From the perspective of a given firm, the benefits of an ESOP include:
Use as a tool to attract and retain key or skilled employees; Creation of an ownership mentality among employees; The recognition and valuation of the contribution of employees; Productivity and competitiveness boosts; Use as a potential exit strategy for owners; and Lower the expectation for a company pension plan. From the perspective of an employee, the benefits of an ESOP include:
Ability to directly share in the success of the enterprise; Representation of worth to the employer;
The potential for significant tax savings upon share disposal; and Instillation of pride due to ownership mentality and job satisfaction.
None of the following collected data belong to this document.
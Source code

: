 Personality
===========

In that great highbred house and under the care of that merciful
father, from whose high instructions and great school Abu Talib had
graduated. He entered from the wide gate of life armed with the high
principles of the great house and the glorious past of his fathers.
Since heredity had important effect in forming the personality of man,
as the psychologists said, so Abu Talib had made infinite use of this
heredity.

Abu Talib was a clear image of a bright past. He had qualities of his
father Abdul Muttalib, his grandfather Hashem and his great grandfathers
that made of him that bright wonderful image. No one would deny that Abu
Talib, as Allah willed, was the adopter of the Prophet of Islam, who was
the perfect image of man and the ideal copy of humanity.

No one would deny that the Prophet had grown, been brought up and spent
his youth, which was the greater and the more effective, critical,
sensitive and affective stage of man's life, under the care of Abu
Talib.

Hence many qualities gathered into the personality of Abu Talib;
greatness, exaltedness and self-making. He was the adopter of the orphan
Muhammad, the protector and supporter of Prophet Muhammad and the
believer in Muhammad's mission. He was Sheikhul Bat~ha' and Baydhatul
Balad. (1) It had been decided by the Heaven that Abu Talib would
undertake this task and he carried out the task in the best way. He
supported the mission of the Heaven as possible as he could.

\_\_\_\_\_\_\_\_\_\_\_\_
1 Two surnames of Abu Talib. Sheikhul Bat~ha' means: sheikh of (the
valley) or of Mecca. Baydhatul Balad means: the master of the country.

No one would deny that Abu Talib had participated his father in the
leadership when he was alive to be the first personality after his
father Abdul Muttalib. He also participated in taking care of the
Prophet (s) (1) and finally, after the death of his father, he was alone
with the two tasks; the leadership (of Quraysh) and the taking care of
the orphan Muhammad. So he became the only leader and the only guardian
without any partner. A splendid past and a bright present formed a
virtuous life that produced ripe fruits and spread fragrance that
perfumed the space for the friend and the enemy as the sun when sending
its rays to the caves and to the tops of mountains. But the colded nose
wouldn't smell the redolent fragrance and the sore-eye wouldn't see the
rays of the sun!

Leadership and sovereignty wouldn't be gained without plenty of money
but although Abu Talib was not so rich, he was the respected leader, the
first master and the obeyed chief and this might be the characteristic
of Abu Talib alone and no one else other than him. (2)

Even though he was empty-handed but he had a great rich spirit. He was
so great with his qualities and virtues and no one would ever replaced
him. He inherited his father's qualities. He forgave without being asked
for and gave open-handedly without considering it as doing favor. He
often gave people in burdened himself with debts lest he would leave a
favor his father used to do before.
From a broader social perspective ESOPs also provide value in that they Represent an opportunity for relative advantage within an increasingly competitive global economy; Compatible with the trend toward broad-based stock ownership; Have the potential to create long-term, capital-based wealth among employees; Represent a tangible solution in narrowing the ever increasing real wage gap; and Provide an alternative to government-sponsored/ provided retirement plans. The benefits and past successes of such plans are apparent but the implementation of an ESOP should not be interpreted as an instant guarantee of success. Significant care must be taken to ensure that an established plan meets both corporate objectives and the needs of the employees.
What is an ESOP?
In formal terms, an ESOP is an employee equity ownership plan that can include stock, stock
options or what is often referred to as phantom stock.
Stock equity is a legal transfer of ownership of a share of stock issued by a company.
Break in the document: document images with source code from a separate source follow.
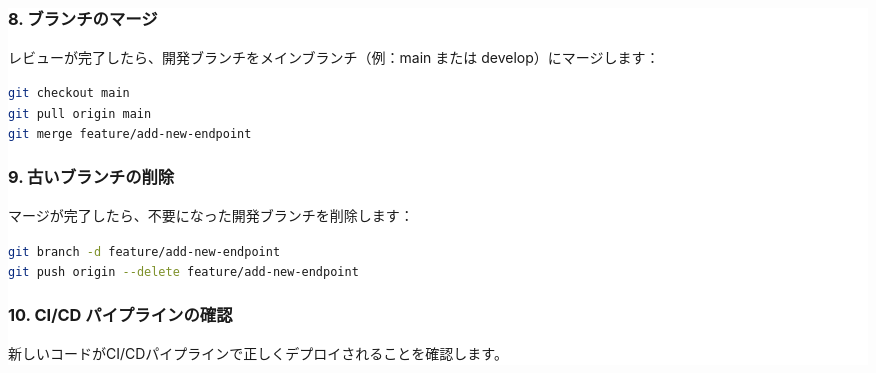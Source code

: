 ### **8. ブランチのマージ**
レビューが完了したら、開発ブランチをメインブランチ（例：main または develop）にマージします：
```bash
git checkout main
git pull origin main
git merge feature/add-new-endpoint
```

### **9. 古いブランチの削除**
マージが完了したら、不要になった開発ブランチを削除します：
```bash
git branch -d feature/add-new-endpoint
git push origin --delete feature/add-new-endpoint
```

### **10. CI/CD パイプラインの確認**
新しいコードがCI/CDパイプラインで正しくデプロイされることを確認します。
This ownership may or may not come with additional rights such as voting or dividend receipt. The ownership of stock in a firm places the employee in a risk-reward situation such that the firm’s success should result in the accrual of value to his/her equity position.
Stock options represent terms under which the company proposes to sell equity to its employees at some point in the future with the price fixed in the present day. The risk-reward profile of stock option entitlement is lower than that of equity ownership given that if the value of the company’s shares decline over time the options are simply not exercised with no actual net loss realized by the employee. Stock option plans are widely applied particularly in the technology sphere given they represent a fairly low-cost source of employee compensation for the firm and provide maximum benefit to the employee.
Phantom stock (or participation plans) units mirror real stock equity other than the exclusion of actual voting rights. No legal transfer of ownership generally takes place until a liquidity event occurs at which point the phantom stock is fully convertible to real stock equity. Phantom stock is also known by the term SARs (Stock Appreciation Rights). Such plans are often restricted to key management or implemented in firms where the owners are unwilling to share control of the enterprise.
The key elements of a successful ESOP include
a) Compatibility with the long-term strategic goals of the enterprise;
b) Compatibility with the culture and structure of the enterprise; and
c) Proper degree of flexibility with regard to the implementation of the plan.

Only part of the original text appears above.